:: DATA RECORDS ::
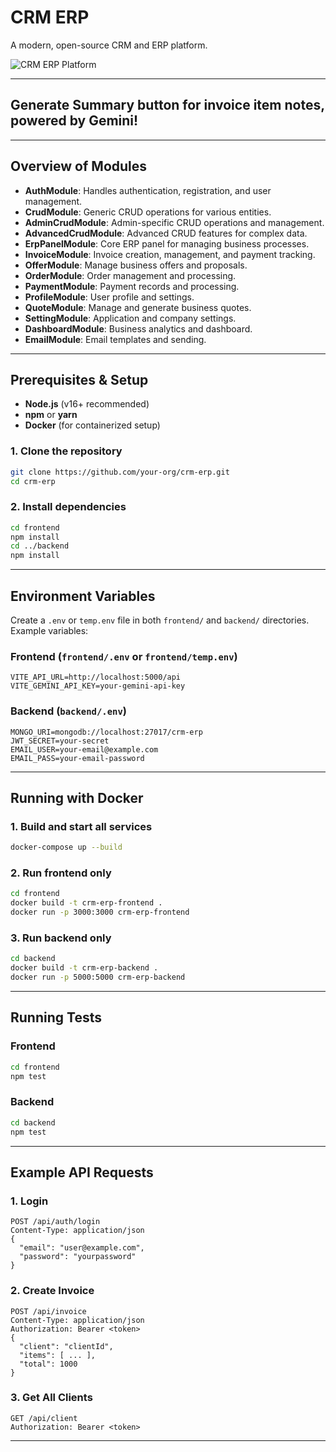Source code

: # CRM ERP

A modern, open-source CRM and ERP platform.

![CRM ERP Platform](https://github.com/user-attachments/assets/ebed2eba-5fd8-4d5f-a3ae-693af149f41d)

---

## Generate Summary button for invoice item notes, powered by Gemini!

---

## Overview of Modules

- **AuthModule**: Handles authentication, registration, and user management.
- **CrudModule**: Generic CRUD operations for various entities.
- **AdminCrudModule**: Admin-specific CRUD operations and management.
- **AdvancedCrudModule**: Advanced CRUD features for complex data.
- **ErpPanelModule**: Core ERP panel for managing business processes.
- **InvoiceModule**: Invoice creation, management, and payment tracking.
- **OfferModule**: Manage business offers and proposals.
- **OrderModule**: Order management and processing.
- **PaymentModule**: Payment records and processing.
- **ProfileModule**: User profile and settings.
- **QuoteModule**: Manage and generate business quotes.
- **SettingModule**: Application and company settings.
- **DashboardModule**: Business analytics and dashboard.
- **EmailModule**: Email templates and sending.

---

## Prerequisites & Setup

- **Node.js** (v16+ recommended)
- **npm** or **yarn**
- **Docker** (for containerized setup)

### 1. Clone the repository
```sh
git clone https://github.com/your-org/crm-erp.git
cd crm-erp
```

### 2. Install dependencies
```sh
cd frontend
npm install
cd ../backend
npm install
```

---

## Environment Variables

Create a `.env` or `temp.env` file in both `frontend/` and `backend/` directories. Example variables:

### Frontend (`frontend/.env` or `frontend/temp.env`)
```
VITE_API_URL=http://localhost:5000/api
VITE_GEMINI_API_KEY=your-gemini-api-key
```

### Backend (`backend/.env`)
```
MONGO_URI=mongodb://localhost:27017/crm-erp
JWT_SECRET=your-secret
EMAIL_USER=your-email@example.com
EMAIL_PASS=your-email-password
```

---

## Running with Docker

### 1. Build and start all services
```sh
docker-compose up --build
```

### 2. Run frontend only
```sh
cd frontend
docker build -t crm-erp-frontend .
docker run -p 3000:3000 crm-erp-frontend
```

### 3. Run backend only
```sh
cd backend
docker build -t crm-erp-backend .
docker run -p 5000:5000 crm-erp-backend
```

---

## Running Tests

### Frontend
```sh
cd frontend
npm test
```

### Backend
```sh
cd backend
npm test
```

---

## Example API Requests

### 1. Login
```http
POST /api/auth/login
Content-Type: application/json
{
  "email": "user@example.com",
  "password": "yourpassword"
}
```

### 2. Create Invoice
```http
POST /api/invoice
Content-Type: application/json
Authorization: Bearer <token>
{
  "client": "clientId",
  "items": [ ... ],
  "total": 1000
}
```

### 3. Get All Clients
```http
GET /api/client
Authorization: Bearer <token>
```

---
:::
Emit the lines of the material exactly, from its first line to the line containing "- **ProfileModule**: User", inclusive; leave every picture out.

• [OUTPUT OF THE EXERCISE]:
Source code

: # CRM ERP

A modern, open-source CRM and ERP platform.

![CRM ERP Platform](https://github.com/user-attachments/assets/ebed2eba-5fd8-4d5f-a3ae-693af149f41d)

---

## Generate Summary button for invoice item notes, powered by Gemini!

---

## Overview of Modules

- **AuthModule**: Handles authentication, registration, and user management.
- **CrudModule**: Generic CRUD operations for various entities.
- **AdminCrudModule**: Admin-specific CRUD operations and management.
- **AdvancedCrudModule**: Advanced CRUD features for complex data.
- **ErpPanelModule**: Core ERP panel for managing business processes.
- **InvoiceModule**: Invoice creation, management, and payment tracking.
- **OfferModule**: Manage business offers and proposals.
- **OrderModule**: Order management and processing.
- **PaymentModule**: Payment records and processing.
- **ProfileModule**: User profile and settings.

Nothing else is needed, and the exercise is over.